B. long and short term memory network (LSTM): the size of the hidden layer in the LSTM cell is set to 64, and the LSTM structure is composed of one storage unit for storing information and three gates (input gate, output gate, and forget gate). The three gates control the input and output of data. There are four different functions in LSTM, sigmoid, tanh, multiplication and addition, for more easily updating weights during model training. Finally, in the fully connected layer, the use of Softmax activation functions enables the neural network to implement a dichotomous function.
Example 2
A multi-dimensional characteristic EEG signal identification system based on a stacking integration technology adopts the multi-dimensional characteristic EEG signal identification method based on the stacking integration technology in the embodiment 1, which comprises the following steps:
The electroencephalogram signal acquisition module is used for acquiring electroencephalogram signals;
the preprocessing module is used for preprocessing the acquired electroencephalogram signals;
the multidimensional feature extraction module is used for carrying out multidimensional feature extraction on the preprocessed electroencephalogram data, constructing a feature matrix and obtaining an original feature matrix;
The dimension reduction processing module is used for carrying out dimension reduction processing on the original feature matrix by utilizing a principal component analysis algorithm to obtain a final feature matrix;
The stacking integrated learning module is used for constructing a multidimensional characteristic electroencephalogram signal recognition model based on a stacking integrated technology by taking a final characteristic matrix as input on the basis of a stacking integrated learning algorithm on the basis of the preprocessed electroencephalogram data; training the model to obtain a trained recognition model; and carrying out data preprocessing and multi-dimensional feature extraction on the electroencephalogram signals to be identified, and inputting the electroencephalogram signals to be identified into a trained multi-dimensional feature electroencephalogram signal identification model to obtain identification results.

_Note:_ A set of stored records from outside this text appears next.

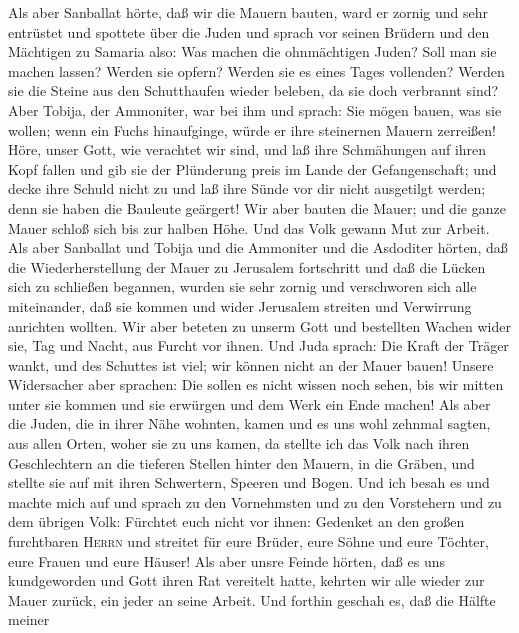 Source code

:  Als aber Sanballat hörte, daß wir die Mauern bauten, ward
er zornig und sehr entrüstet und spottete über die Juden 
und sprach vor seinen Brüdern und den Mächtigen zu Samaria also: Was
machen die ohnmächtigen Juden? Soll man sie machen lassen? Werden sie
opfern? Werden sie es eines Tages vollenden? Werden sie die Steine aus
den Schutthaufen wieder beleben, da sie doch verbrannt sind?
 Aber Tobija, der Ammoniter, war bei ihm und sprach: Sie
mögen bauen, was sie wollen; wenn ein Fuchs hinaufginge, würde er ihre
steinernen Mauern zerreißen!  Höre, unser Gott, wie
verachtet wir sind, und laß ihre Schmähungen auf ihren Kopf fallen und
gib sie der Plünderung preis im Lande der Gefangenschaft; 
und decke ihre Schuld nicht zu und laß ihre Sünde vor dir nicht
ausgetilgt werden; denn sie haben die Bauleute geärgert! 
Wir aber bauten die Mauer; und die ganze Mauer schloß sich bis zur
halben Höhe. Und das Volk gewann Mut zur Arbeit.  Als aber
Sanballat und Tobija und die Ammoniter und die Asdoditer hörten, daß die
Wiederherstellung der Mauer zu Jerusalem fortschritt und daß die Lücken
sich zu schließen begannen,  wurden sie sehr zornig und
verschworen sich alle miteinander, daß sie kommen und wider Jerusalem
streiten und Verwirrung anrichten wollten.  Wir aber
beteten zu unserm Gott und bestellten Wachen wider sie, Tag und Nacht,
aus Furcht vor ihnen.  Und Juda sprach: Die Kraft der
Träger wankt, und des Schuttes ist viel; wir können nicht an der Mauer
bauen!  Unsere Widersacher aber sprachen: Die sollen es
nicht wissen noch sehen, bis wir mitten unter sie kommen und sie
erwürgen und dem Werk ein Ende machen!  Als aber die
Juden, die in ihrer Nähe wohnten, kamen und es uns wohl zehnmal sagten,
aus allen Orten, woher sie zu uns kamen,  da stellte ich
das Volk nach ihren Geschlechtern an die tieferen Stellen hinter den
Mauern, in die Gräben, und stellte sie auf mit ihren Schwertern, Speeren
und Bogen.  Und ich besah es und machte mich auf und
sprach zu den Vornehmsten und zu den Vorstehern und zu dem übrigen Volk:
Fürchtet euch nicht vor ihnen: Gedenket an den großen furchtbaren
\textsc{Herrn} und streitet für eure Brüder, eure Söhne und eure
Töchter, eure Frauen und eure Häuser!  Als aber unsre
Feinde hörten, daß es uns kundgeworden und Gott ihren Rat vereitelt
hatte, kehrten wir alle wieder zur Mauer zurück, ein jeder an seine
Arbeit.  Und forthin geschah es, daß die Hälfte meiner
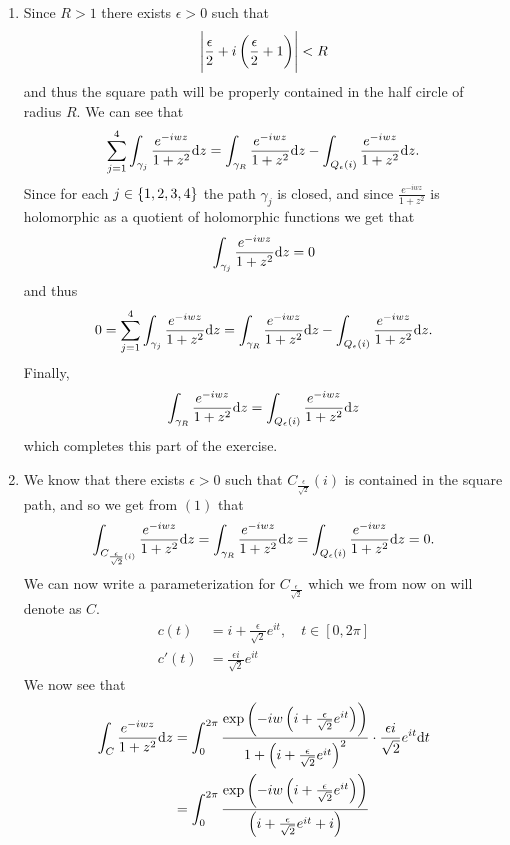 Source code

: \documentclass[11pt,a4paper]{article}
\begin{document}
\begin{solution} \phantom{}
\begin{enumerate}
  \item[(1)] Since $R > 1$ there exists $\epsilon > 0$ such that
    \[
      \abs{\frac{\epsilon}{2} + i \del{\frac{\epsilon}{2} + 1}} < R
    \]
    and thus the square path will be properly contained in the half circle
    of radius $R$.
    We can see that
    \[
      \sum_{j=1}^{4} \int_{\gamma_{j}} \frac{e^{-i w z}}{1 + z^2} \dz =
      \int_{\gamma_{R}} \frac{e^{-i w z}}{1 + z^2} \dz -
      \int_{Q_{\epsilon}(i)} \frac{e^{-i w z}}{1 + z^2} \dz.
    \]
    Since for each $j \in \set{1,2,3,4}$ the path $\gamma_j$ is closed,
    and since $\frac{e^{-i w z}}{1 + z^2}$ is holomorphic as a quotient of
    holomorphic functions we get that
    \[
      \int_{\gamma_{j}} \frac{e^{-i w z}}{1 + z^2} \dz = 0
    \]
    and thus
    \[
      0 = \sum_{j=1}^{4} \int_{\gamma_{j}} \frac{e^{-i w z}}{1 + z^2} \dz =
      \int_{\gamma_{R}} \frac{e^{-i w z}}{1 + z^2} \dz -
      \int_{Q_{\epsilon}(i)} \frac{e^{-i w z}}{1 + z^2} \dz.
    \]
    Finally,
    \[
      \int_{\gamma_{R}} \frac{e^{-i w z}}{1 + z^2} \dz =
      \int_{Q_{\epsilon}(i)} \frac{e^{-i w z}}{1 + z^2} \dz
    \]
    which completes this part of the exercise.
  \item[(2)] We know that there exists $\epsilon > 0$ such that
    $C_{\frac{\epsilon}{\sqrt 2}}(i)$ is contained in the square path,
    and so we get from $(1)$ that
    \[
      \int_{C_{\frac{\epsilon}{\sqrt 2}(i)}} \frac{e^{-i w z}}{1 + z^2} \dz =
      \int_{\gamma_{R}} \frac{e^{-i w z}}{1 + z^2} \dz =
      \int_{Q_{\epsilon}(i)} \frac{e^{-i w z}}{1 + z^2} \dz = 0.
    \]
    We can now write a parameterization for $C_{\frac{\epsilon}{\sqrt 2}}$
    which we from now on will denote as $C$.
    \begin{align*}
      c(t) &= i + \frac{\epsilon}{\sqrt 2} e^{i t}, \quad t \in [0,2 \pi] \\
      c'(t) &= \frac{\epsilon i}{\sqrt 2} e^{i t}
    \end{align*}
    We now see that
    \begin{align*}
      \int_{C} \frac{e^{-i w z}}{1 + z^2} \dz &=
      \int_{0}^{2 \pi}
      \frac{\exp\del{- i w \del{i + \frac{\epsilon}{\sqrt 2} e^{i t}}}}
      {1 + \del{i + \frac{\epsilon}{\sqrt 2} e^{i t}}^2} \cdot
      \frac{\epsilon i}{\sqrt 2} e^{i t} \dt \\ &=
      \int_{0}^{2 \pi}
      \frac{\exp\del{- i w \del{i + \frac{\epsilon}{\sqrt 2} e^{i t}}}}
      {\del{i + \frac{\epsilon}{\sqrt 2} e^{i t} + i}
}
\end{align*}
\end{enumerate}
\end{solution}
\end{document}
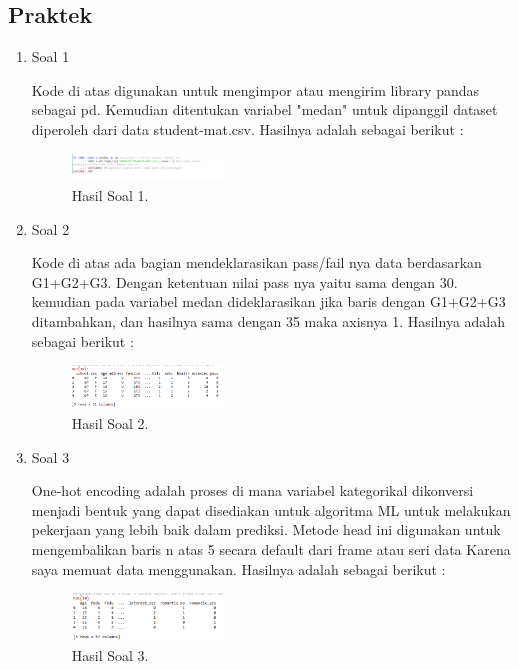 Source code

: \subsection{Praktek}
\begin{enumerate}
	\item Soal 1
	\hfill\break
	
	Kode di atas digunakan untuk mengimpor atau mengirim library pandas sebagai pd. Kemudian ditentukan variabel "medan" untuk dipanggil dataset diperoleh dari data student-mat.csv. Hasilnya adalah sebagai berikut :
	\begin{figure}[H]
	\centering
		\includegraphics[width=4cm]{figures/1174095/tugas2/materi/hasil1.PNG}
		\caption{Hasil Soal 1.}
	\end{figure}

	\item Soal 2
	\hfill\break
	
	Kode di atas ada bagian mendeklarasikan pass/fail nya data berdasarkan G1+G2+G3. Dengan ketentuan nilai pass nya yaitu sama dengan 30. kemudian pada variabel medan dideklarasikan jika baris dengan G1+G2+G3 ditambahkan, dan hasilnya sama dengan 35 maka axisnya 1. Hasilnya adalah sebagai berikut :
	\begin{figure}[H]
	\centering
		\includegraphics[width=4cm]{figures/1174095/tugas2/materi/hasil2.PNG}
		\caption{Hasil Soal 2.}
	\end{figure}
	
	\item Soal 3
	\hfill\break
	
	One-hot encoding adalah proses di mana variabel kategorikal dikonversi menjadi bentuk yang dapat disediakan untuk algoritma ML untuk melakukan pekerjaan yang lebih baik dalam prediksi. Metode head ini digunakan untuk mengembalikan baris n atas 5 secara default dari frame atau seri data Karena saya memuat data menggunakan. Hasilnya adalah sebagai berikut :
	\begin{figure}[H]
	\centering
		\includegraphics[width=4cm]{figures/1174095/tugas2/materi/hasil3.PNG}
		\caption{Hasil Soal 3.}
	\end{figure}


\end{enumerate}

It will be understood that modifications and variations will be apparent to those skilled in the art from the foregoing description, and it is intended that all such modifications and variations be included within the scope of the following claims.
Claims (8)
1. The multi-dimensional characteristic electroencephalogram signal identification method based on the stacking integration technology is characterized by comprising the following steps of:
1) Acquiring brain electrical signals of a healthy subject and a non-healthy subject, and preprocessing data of the two different brain electrical signals;
2) Performing multidimensional feature extraction on the preprocessed electroencephalogram data, and constructing a feature matrix to obtain an original feature matrix;
3) Performing dimension reduction processing on the original feature matrix by using a principal component analysis algorithm to obtain a final feature matrix;
4) Constructing a multi-dimensional characteristic electroencephalogram signal identification model based on a stacking integration technology by taking the final characteristic matrix in the step 3) as input based on a stacking integration learning algorithm on the preprocessed electroencephalogram data in the step 1); training the model to obtain a trained recognition model;
In the step 4), an electroencephalogram signal identification model is built by using a stacking integration algorithm, two algorithms, namely a convolutional neural network and a long-short-term memory network, are selected as a base model of a first layer, and a logistic regression classifier is selected as a meta model of a second layer; the recognition model is divided into two layers, wherein the first layer is two base models, each base model is trained by utilizing a training set, and then the trained base model is used for classifying and predicting data and outputting a prediction label; the second layer is a meta model, the meta model predicts the output result of the first layer as the input of the first layer, and finally obtains a multi-dimensional characteristic electroencephalogram signal identification model based on a stacking integration technology by combining a 5-fold cross verification method; training the multi-dimensional characteristic electroencephalogram signal recognition model to obtain a trained recognition model;
training the multidimensional characteristic electroencephalogram signal recognition model to obtain a trained recognition model, wherein the specific steps are as follows:
41 Dividing the electroencephalogram data preprocessed in the step 1) into training sets And test set/>Then training setEqually divided into five subsets, one of which is selected as verification set/>, each time training is performedThe other four components form a new training set;
42 Training the base model of the first layer by using different new training sets, wherein for the same base model, five models with different parameters can be trained by five different training sets;
43 Using the trained base model to corresponding verification set Predicting to obtain a prediction result; Then the trained base model is utilized to test the set/>Predicting to obtain a prediction result;
44 Then training all base models, repeating steps 42) and 43), model training and prediction using the new training set and verification set, respectively, and finally obtaining a set of verification set prediction results for each base modelMarking the set of prediction results of the verification set of all base models as M; predicting all base models by using the test set, and finally predicting the result/>, of the test set of each base modelTake a weighted average, noted/>Marking a test set prediction result set of all base models as N;
45 Training the verification set prediction result set M of all the base models obtained in the step 44) as a training set of the second-layer base model to obtain a trained meta model; training the model by taking a test set prediction result set N of all the base models as a test set of a second layer element model, thereby obtaining a final multi-dimensional characteristic electroencephalogram signal identification model based on a stacking integration technology;
5) And (3) carrying out data preprocessing and multi-dimensional feature extraction on the electroencephalogram signals to be identified, and inputting the electroencephalogram signals to be identified into the trained multi-dimensional feature electroencephalogram signal identification model in the step (4) to obtain identification results.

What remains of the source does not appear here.